Provided entries>
=== Begin Enclosure ===

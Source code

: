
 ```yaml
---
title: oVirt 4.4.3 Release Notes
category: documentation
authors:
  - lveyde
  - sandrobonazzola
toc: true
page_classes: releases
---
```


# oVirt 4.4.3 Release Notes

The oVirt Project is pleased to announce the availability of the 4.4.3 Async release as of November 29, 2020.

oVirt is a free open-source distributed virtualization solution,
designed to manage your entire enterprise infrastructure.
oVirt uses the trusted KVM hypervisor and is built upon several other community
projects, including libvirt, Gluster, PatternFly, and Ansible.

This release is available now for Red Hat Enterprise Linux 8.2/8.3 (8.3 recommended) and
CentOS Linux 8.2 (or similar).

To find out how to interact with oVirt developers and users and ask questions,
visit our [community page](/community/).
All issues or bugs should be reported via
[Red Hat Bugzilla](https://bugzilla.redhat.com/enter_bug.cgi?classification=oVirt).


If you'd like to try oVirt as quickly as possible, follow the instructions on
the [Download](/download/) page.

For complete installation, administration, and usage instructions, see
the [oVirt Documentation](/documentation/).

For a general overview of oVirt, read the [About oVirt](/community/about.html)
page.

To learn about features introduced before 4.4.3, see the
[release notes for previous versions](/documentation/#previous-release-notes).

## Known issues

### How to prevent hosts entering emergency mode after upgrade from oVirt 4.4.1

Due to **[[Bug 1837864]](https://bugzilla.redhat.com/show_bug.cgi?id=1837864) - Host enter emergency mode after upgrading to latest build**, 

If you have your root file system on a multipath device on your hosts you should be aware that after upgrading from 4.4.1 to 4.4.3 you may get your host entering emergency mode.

=== End Enclosure ===

Problem statement> Lines in the listing above that contain the word "community" must be copied; leave out the rest.

Answer to the exercise>
oVirt uses the trusted KVM hypervisor and is built upon several other community
visit our [community page](/community/).
For a general overview of oVirt, read the [About oVirt](/community/about.html)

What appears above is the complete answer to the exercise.